Activity: Which lines of the data below include the string "scatter"? Return each of them.
****************************************
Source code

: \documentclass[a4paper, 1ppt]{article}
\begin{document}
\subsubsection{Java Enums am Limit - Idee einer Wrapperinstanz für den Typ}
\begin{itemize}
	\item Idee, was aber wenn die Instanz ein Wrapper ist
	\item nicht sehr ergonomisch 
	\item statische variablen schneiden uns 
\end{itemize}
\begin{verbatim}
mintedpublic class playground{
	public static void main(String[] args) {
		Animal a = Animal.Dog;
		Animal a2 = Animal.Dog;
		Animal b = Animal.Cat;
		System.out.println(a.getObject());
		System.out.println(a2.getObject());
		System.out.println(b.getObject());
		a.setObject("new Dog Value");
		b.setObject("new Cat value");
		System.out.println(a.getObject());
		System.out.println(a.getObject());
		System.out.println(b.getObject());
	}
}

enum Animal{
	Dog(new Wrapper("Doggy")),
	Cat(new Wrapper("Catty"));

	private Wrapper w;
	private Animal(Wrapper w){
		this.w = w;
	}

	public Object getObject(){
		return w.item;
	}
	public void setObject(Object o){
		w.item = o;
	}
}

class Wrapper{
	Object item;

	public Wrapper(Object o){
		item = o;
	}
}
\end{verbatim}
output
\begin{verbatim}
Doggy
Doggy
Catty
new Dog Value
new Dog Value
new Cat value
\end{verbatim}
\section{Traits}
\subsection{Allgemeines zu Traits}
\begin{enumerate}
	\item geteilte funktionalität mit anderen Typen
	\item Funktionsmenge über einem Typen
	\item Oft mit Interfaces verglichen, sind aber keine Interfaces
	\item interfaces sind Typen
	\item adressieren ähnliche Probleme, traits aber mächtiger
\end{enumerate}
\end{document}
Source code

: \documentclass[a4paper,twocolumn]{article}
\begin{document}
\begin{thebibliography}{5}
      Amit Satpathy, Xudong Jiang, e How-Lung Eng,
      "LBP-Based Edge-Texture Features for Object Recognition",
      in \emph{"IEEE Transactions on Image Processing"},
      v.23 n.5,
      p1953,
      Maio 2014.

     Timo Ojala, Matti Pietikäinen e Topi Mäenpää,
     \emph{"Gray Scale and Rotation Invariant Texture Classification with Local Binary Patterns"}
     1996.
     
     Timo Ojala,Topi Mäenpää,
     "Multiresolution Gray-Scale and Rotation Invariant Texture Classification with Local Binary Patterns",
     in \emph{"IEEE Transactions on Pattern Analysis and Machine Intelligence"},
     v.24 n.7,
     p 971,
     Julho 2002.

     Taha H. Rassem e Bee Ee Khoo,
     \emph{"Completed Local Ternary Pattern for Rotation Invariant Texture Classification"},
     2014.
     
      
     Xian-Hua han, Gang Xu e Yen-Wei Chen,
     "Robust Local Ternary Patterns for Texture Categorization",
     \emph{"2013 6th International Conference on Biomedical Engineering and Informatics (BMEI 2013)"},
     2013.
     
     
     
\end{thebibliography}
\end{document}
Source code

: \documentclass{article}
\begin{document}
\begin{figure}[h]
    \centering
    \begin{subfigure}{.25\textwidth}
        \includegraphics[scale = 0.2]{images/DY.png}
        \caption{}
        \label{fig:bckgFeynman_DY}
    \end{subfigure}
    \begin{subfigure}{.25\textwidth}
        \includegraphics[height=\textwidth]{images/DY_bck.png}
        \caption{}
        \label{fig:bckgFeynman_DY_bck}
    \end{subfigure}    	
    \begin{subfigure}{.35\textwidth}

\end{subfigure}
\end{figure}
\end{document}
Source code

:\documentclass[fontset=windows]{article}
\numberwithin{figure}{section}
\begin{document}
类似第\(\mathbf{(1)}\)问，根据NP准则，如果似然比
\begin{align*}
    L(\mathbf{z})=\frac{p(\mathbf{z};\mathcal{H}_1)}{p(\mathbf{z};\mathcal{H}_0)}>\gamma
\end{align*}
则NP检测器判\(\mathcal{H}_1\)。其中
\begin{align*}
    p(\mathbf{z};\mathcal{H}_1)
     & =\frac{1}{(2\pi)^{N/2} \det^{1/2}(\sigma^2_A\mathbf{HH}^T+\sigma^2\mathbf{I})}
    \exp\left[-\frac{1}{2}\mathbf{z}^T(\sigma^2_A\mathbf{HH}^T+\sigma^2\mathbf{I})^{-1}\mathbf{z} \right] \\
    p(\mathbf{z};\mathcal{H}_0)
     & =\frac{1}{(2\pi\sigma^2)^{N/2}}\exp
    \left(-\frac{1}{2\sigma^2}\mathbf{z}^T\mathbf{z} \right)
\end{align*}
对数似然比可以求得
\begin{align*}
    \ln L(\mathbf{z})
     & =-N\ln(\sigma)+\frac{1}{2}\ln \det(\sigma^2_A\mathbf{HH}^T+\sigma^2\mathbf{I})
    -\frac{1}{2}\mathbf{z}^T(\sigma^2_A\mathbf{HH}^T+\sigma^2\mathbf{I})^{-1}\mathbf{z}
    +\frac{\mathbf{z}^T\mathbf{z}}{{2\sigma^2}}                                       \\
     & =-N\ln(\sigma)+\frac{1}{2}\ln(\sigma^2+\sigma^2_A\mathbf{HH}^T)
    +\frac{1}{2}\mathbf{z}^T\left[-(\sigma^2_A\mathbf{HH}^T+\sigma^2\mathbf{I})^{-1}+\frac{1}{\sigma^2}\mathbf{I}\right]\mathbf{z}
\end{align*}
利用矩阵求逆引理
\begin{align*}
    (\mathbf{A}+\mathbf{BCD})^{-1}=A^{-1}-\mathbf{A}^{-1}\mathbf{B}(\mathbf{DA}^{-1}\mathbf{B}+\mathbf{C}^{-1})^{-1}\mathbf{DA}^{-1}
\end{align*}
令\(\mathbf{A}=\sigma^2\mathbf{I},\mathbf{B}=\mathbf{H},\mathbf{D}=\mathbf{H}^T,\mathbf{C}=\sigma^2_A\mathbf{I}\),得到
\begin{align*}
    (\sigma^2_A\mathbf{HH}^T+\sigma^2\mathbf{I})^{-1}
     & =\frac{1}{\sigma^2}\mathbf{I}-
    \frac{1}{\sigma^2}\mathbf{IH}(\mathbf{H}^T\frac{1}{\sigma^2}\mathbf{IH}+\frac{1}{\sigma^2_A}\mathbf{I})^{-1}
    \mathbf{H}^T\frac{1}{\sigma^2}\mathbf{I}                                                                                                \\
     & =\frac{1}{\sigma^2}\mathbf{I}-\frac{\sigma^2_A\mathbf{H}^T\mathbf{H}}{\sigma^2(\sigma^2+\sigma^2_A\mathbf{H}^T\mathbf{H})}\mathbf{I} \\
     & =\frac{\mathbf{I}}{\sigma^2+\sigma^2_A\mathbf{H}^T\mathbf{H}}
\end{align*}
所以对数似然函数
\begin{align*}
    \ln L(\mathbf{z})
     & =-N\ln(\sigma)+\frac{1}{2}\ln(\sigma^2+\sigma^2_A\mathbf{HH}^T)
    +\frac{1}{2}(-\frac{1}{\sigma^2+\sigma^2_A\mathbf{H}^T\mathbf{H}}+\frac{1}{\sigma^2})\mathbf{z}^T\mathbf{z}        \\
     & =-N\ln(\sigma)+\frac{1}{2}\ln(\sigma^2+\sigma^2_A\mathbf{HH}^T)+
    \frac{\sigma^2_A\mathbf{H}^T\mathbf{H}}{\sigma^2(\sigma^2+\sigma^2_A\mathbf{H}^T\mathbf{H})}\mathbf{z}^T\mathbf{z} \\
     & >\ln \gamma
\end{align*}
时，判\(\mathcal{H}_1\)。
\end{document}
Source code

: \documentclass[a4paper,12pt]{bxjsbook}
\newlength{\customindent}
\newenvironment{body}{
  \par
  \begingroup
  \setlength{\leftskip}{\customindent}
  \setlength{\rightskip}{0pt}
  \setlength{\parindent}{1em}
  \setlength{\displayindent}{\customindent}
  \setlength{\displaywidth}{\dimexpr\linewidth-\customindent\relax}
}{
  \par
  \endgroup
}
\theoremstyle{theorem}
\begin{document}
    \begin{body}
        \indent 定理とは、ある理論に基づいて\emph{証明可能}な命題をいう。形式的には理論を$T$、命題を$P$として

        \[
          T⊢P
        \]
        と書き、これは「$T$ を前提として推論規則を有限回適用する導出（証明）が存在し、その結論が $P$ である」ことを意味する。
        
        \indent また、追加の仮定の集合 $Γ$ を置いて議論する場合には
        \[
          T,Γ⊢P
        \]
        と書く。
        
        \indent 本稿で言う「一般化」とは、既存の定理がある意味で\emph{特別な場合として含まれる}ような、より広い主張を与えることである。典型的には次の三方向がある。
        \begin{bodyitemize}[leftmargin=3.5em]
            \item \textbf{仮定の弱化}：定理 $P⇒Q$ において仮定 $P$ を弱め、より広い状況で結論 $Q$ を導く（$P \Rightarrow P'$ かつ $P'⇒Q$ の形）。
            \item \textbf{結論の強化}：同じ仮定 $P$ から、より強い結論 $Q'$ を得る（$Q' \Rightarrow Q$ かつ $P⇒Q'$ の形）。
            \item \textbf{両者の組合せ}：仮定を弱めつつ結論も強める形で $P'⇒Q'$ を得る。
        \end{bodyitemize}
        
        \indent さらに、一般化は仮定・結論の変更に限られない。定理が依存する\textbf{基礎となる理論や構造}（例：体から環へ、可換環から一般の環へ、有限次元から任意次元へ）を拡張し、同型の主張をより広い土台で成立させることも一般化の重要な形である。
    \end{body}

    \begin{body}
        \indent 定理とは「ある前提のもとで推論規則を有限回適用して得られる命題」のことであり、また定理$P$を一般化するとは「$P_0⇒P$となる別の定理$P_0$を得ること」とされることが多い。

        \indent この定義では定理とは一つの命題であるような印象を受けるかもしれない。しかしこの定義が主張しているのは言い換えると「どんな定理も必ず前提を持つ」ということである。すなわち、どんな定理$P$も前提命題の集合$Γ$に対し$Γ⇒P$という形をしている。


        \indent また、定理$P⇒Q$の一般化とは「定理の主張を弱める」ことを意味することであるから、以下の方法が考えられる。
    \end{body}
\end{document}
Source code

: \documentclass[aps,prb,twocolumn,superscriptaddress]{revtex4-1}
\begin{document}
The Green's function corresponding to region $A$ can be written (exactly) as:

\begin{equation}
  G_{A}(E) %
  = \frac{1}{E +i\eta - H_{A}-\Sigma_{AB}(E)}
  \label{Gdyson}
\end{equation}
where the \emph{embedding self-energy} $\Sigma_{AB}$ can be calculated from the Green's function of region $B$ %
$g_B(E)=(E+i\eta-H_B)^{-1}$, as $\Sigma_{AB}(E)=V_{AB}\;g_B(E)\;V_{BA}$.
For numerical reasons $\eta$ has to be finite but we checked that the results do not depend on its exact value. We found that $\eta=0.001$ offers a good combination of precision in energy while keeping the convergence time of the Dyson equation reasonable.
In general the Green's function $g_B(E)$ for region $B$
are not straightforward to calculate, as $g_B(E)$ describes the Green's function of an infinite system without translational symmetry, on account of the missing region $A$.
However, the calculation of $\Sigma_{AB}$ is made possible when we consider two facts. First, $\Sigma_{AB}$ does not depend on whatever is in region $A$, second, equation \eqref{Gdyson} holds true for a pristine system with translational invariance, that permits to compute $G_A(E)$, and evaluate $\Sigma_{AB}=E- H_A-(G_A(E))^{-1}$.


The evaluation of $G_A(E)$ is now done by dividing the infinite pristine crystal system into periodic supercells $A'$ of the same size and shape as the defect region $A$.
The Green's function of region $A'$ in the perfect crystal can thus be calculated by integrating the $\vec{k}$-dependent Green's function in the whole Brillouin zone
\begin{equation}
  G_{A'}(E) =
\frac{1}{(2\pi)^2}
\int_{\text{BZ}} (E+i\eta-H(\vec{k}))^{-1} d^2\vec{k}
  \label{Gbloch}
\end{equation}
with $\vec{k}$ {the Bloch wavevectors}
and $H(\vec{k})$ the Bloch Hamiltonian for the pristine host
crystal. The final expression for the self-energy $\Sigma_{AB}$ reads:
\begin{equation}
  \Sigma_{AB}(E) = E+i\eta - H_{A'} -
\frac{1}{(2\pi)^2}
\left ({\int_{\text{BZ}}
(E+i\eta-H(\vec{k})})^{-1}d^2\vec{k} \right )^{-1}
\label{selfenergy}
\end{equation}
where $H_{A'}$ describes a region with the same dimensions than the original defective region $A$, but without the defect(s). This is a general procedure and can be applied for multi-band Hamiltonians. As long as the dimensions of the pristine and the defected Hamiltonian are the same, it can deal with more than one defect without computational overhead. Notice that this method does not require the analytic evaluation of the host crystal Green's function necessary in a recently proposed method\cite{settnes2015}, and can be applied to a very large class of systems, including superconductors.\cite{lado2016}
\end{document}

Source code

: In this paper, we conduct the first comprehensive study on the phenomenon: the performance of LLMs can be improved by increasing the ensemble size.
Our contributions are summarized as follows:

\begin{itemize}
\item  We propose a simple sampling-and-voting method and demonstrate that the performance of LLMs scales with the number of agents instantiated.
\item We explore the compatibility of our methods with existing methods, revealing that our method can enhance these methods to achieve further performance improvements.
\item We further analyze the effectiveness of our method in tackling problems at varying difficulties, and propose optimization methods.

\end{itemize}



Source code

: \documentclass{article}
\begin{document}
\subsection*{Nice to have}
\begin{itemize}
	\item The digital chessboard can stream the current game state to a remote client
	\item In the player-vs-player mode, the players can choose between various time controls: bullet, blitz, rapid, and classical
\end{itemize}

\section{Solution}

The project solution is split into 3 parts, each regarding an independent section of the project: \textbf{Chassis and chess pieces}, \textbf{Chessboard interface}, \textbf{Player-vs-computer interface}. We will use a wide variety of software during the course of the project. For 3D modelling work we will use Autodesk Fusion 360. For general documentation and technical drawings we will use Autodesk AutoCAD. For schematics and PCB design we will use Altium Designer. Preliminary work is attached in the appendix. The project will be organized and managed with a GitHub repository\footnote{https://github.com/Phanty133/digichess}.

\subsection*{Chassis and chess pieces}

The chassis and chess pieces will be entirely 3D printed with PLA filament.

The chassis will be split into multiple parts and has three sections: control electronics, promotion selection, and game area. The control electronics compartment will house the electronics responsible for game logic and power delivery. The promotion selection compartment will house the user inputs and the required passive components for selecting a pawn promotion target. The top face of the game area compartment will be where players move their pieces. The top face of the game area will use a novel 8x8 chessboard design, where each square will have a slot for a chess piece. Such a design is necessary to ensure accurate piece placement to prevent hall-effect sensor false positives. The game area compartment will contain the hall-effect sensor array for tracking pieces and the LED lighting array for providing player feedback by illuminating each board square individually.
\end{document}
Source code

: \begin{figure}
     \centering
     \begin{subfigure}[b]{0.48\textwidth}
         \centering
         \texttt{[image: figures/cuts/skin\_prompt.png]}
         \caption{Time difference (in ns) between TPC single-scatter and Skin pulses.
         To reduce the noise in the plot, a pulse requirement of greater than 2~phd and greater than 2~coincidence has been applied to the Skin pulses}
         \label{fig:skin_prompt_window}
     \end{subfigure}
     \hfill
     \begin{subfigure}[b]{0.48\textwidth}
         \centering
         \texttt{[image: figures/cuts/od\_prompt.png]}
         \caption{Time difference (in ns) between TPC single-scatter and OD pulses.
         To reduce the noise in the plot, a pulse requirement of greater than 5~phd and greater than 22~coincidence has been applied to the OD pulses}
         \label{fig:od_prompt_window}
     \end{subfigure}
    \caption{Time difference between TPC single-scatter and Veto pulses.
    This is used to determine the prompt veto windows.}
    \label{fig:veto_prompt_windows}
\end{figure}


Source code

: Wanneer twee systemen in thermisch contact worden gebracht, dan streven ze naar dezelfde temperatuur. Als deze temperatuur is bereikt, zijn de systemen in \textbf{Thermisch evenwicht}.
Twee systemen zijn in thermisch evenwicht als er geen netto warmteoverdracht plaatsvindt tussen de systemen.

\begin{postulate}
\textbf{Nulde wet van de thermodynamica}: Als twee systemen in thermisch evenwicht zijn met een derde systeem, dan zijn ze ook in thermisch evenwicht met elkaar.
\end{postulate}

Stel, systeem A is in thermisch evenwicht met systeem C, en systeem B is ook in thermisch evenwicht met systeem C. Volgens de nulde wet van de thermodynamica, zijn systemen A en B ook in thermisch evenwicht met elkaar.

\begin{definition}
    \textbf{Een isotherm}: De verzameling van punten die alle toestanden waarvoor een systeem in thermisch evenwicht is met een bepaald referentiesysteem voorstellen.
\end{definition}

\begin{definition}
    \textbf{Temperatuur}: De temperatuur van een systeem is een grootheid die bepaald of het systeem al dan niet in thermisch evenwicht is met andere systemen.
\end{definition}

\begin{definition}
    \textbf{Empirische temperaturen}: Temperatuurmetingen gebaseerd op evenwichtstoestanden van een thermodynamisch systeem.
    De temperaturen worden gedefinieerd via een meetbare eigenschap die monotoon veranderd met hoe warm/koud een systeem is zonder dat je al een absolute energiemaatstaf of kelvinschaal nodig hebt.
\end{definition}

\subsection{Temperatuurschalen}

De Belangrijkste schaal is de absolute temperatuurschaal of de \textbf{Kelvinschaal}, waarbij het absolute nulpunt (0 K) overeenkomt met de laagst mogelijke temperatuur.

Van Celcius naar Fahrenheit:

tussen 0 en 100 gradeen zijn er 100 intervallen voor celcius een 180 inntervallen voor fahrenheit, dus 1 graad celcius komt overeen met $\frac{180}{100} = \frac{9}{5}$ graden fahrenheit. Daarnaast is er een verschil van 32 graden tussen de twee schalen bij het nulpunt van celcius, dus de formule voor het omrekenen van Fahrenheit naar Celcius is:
****************************************
Task response:
         \caption{Time difference (in ns) between TPC single-scatter and Skin pulses.
         \caption{Time difference (in ns) between TPC single-scatter and OD pulses.
    \caption{Time difference between TPC single-scatter and Veto pulses.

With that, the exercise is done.